Earlier this spring, Andrei Hagiu, an associate professor at Harvard Business School, published a piece in the Harvard Business Review, asking just that question: “Do You Really Want to Be an eBay?” Based on recent research, Hagiu, and his co-author Julian Wright, broke down the various pitfalls of building a marketplace, concluding that on the continuum between multi-sided platform and reseller most businesses fell closer to the reseller end of the spectrum. Yes, the upside of a marketplace is attractive, but the authors found that being a reseller often proves to be a better choice.
Street Fight caught up with Hagiu to find out why marketplaces fail, what investors missed with Groupon, and how Intuit’s burgeoning marketplace play could prove different.
What’s the basic delineation between a marketplace and reseller?
Let’s start with one of my favorite examples: Apple’s iTunes versus Apple’s AppStore. I think of iTunes as a reseller, and the AppStore as a marketplace. There’s no possession of physical inventory because we’re talking about digital products, but the key difference would be that iTunes consumers buy directly from Apple. This is basically like going to retail shop, and buying directly from the retailer. Your purchase contract is with apple. If something goes wrong with the music, you call Apple. Apple incurs the cost of supporting the product.
It’s significantly different with the App Store. Sure, Apple still processing the transactions, but in terms of purchase contract, it’s a contract between the user and the app developer. You buy an app, you’re buying it from a third party developer not apple. If something goes wrong with the application, Apple is basically off the hook.
It would seem that most business would want to become marketplaces. What’s stopping them?
The first problem most companies encounter with a marketplace is chicken-and-the-egg issue. If you don’t have buyers, then you’re not going to have sellers, and visa versa. That prevents a lot of marketplaces from getting off the ground. There ways to solve this problem, but for most startups it’s still the main challenge.
After that, you face a number of smaller issues. For instance, since you need do not have control of the sales process, you need to make sure there’s quality enforcement. eBay solves this with a reputation mechanism. Other marketplaces like Airbnb, have also figured out ways to develop recommendation mechanisms to solve these issues that keep everyone more or less honest.
Thirdly, you want liquidity, and make sure people come back, so you don’t get disintermediated. For example, if a platform facilitated the meeting of the buyer and the seller, but for the next transaction they just interacted without coming to my platform, you’re effectively disintermediated. You need to make sure you give them sufficient reason to come back. That’s an issue with AirBnB.
What can startups do to get around these issues?

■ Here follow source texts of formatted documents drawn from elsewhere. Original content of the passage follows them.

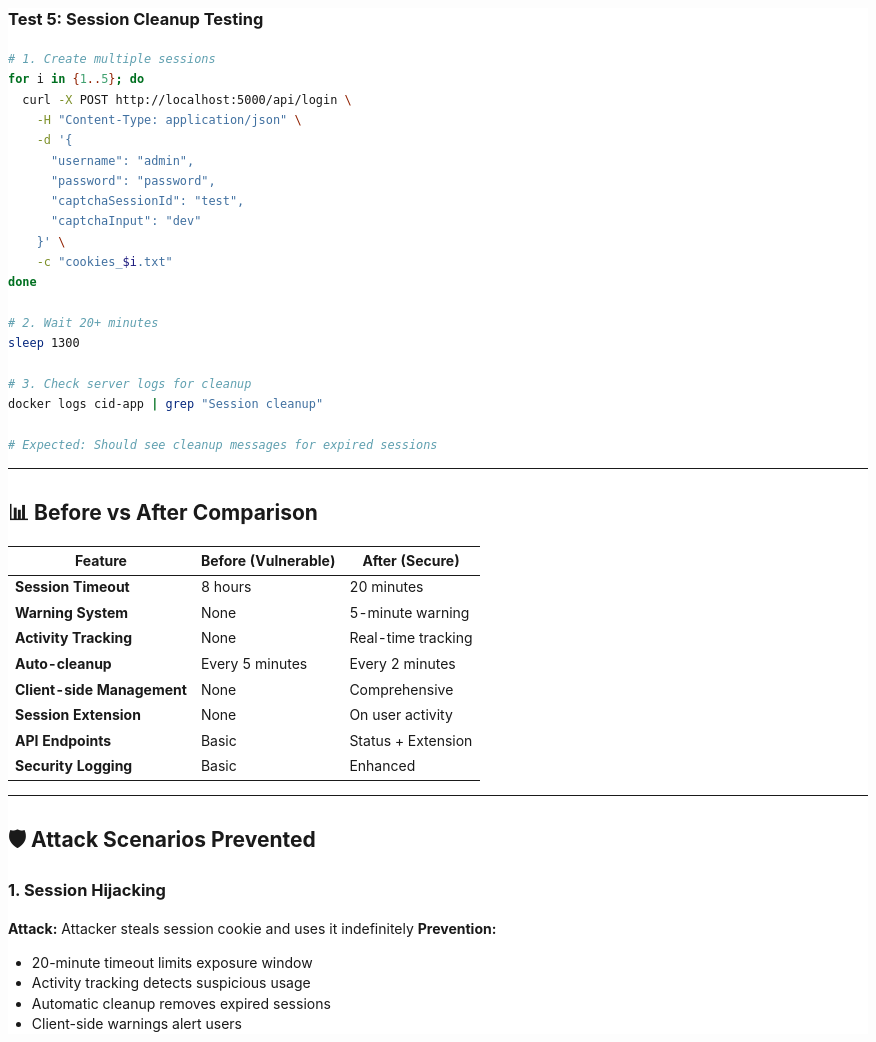 ### Test 5: Session Cleanup Testing
```bash
# 1. Create multiple sessions
for i in {1..5}; do
  curl -X POST http://localhost:5000/api/login \
    -H "Content-Type: application/json" \
    -d '{
      "username": "admin",
      "password": "password",
      "captchaSessionId": "test",
      "captchaInput": "dev"
    }' \
    -c "cookies_$i.txt"
done

# 2. Wait 20+ minutes
sleep 1300

# 3. Check server logs for cleanup
docker logs cid-app | grep "Session cleanup"

# Expected: Should see cleanup messages for expired sessions
```

---

## 📊 Before vs After Comparison

| Feature | Before (Vulnerable) | After (Secure) |
|---------|-------------------|----------------|
| **Session Timeout** | 8 hours | 20 minutes |
| **Warning System** | None | 5-minute warning |
| **Activity Tracking** | None | Real-time tracking |
| **Auto-cleanup** | Every 5 minutes | Every 2 minutes |
| **Client-side Management** | None | Comprehensive |
| **Session Extension** | None | On user activity |
| **API Endpoints** | Basic | Status + Extension |
| **Security Logging** | Basic | Enhanced |

---

## 🛡️ Attack Scenarios Prevented

### 1. Session Hijacking
**Attack:** Attacker steals session cookie and uses it indefinitely
**Prevention:**
- 20-minute timeout limits exposure window
- Activity tracking detects suspicious usage
- Automatic cleanup removes expired sessions
- Client-side warnings alert users
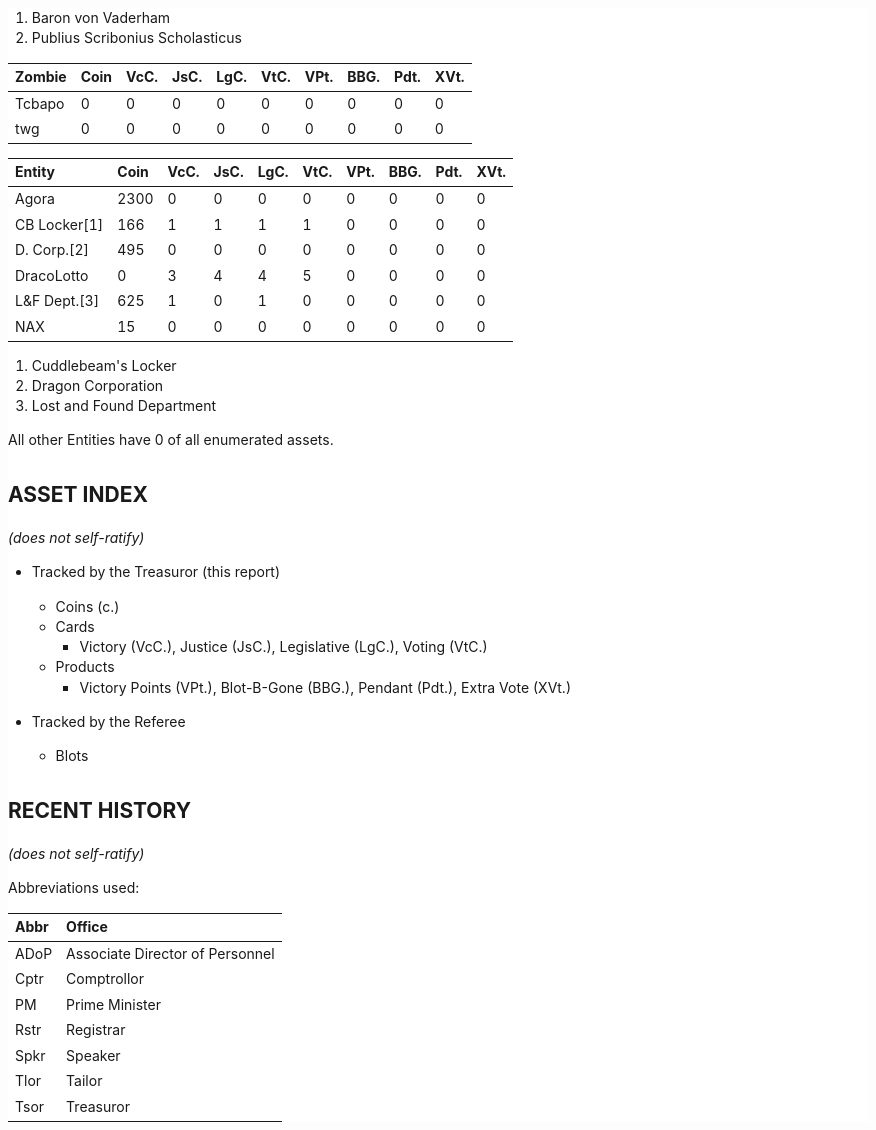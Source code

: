 1. Baron von Vaderham
2. Publius Scribonius Scholasticus

|   Zombie   |Coin|VcC.|JsC.|LgC.|VtC.|VPt.|BBG.|Pdt.|XVt.|
|:---|:---|:---|:---|:---|:---|:---|:---|:---|:---|
|Tcbapo      |   0|   0|   0|   0|   0|   0|   0|   0|   0|
|twg         |   0|   0|   0|   0|   0|   0|   0|   0|   0|

|   Entity   |Coin|VcC.|JsC.|LgC.|VtC.|VPt.|BBG.|Pdt.|XVt.|
|:---|:---|:---|:---|:---|:---|:---|:---|:---|:---|
|Agora       |2300|   0|   0|   0|   0|   0|   0|   0|   0|
|CB Locker[1]| 166|   1|   1|   1|   1|   0|   0|   0|   0|
|D. Corp.[2] | 495|   0|   0|   0|   0|   0|   0|   0|   0|
|DracoLotto  |   0|   3|   4|   4|   5|   0|   0|   0|   0|
|L&F Dept.[3]| 625|   1|   0|   1|   0|   0|   0|   0|   0|
|NAX         |  15|   0|   0|   0|   0|   0|   0|   0|   0|

1. Cuddlebeam's Locker
2. Dragon Corporation
3. Lost and Found Department

All other Entities have 0 of all enumerated assets.


## ASSET INDEX
*(does not self-ratify)*

* Tracked by the Treasuror (this report)
  * Coins (c.)
  * Cards
    * Victory (VcC.), Justice (JsC.), Legislative (LgC.), Voting (VtC.)
  * Products
    * Victory Points (VPt.), Blot-B-Gone (BBG.), Pendant (Pdt.), Extra
      Vote (XVt.)

* Tracked by the Referee
  * Blots


## RECENT HISTORY
*(does not self-ratify)*

Abbreviations used:

| Abbr | Office                          |
|:---|:---|
| ADoP | Associate Director of Personnel |
| Cptr | Comptrollor                     |
| PM   | Prime Minister                  |
| Rstr | Registrar                       |
| Spkr | Speaker                         |
| Tlor | Tailor                          |
| Tsor | Treasuror                       |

There’s only one or two ways to get around it. One is to start as a reseller. You buy the product and then resell it, so you can go to suppliers and say, “give me the product, I’ll resell it and you don’t have to worry about the reach of my platform.” So you’re essentially taking the risk in the beginning as the reseller. Once you’re established, and more buyers come, then you become more attractive to the suppliers to join.
The second way would be to do what eBay did an start in a niche, in which essentially the buyers are the sellers. In the case of ebay, they started in collectibles. That turns out to be a very small market. There’s a bunch of people who essential buy and resell these things. If you have the buyers, you automatically have a few sellers as well.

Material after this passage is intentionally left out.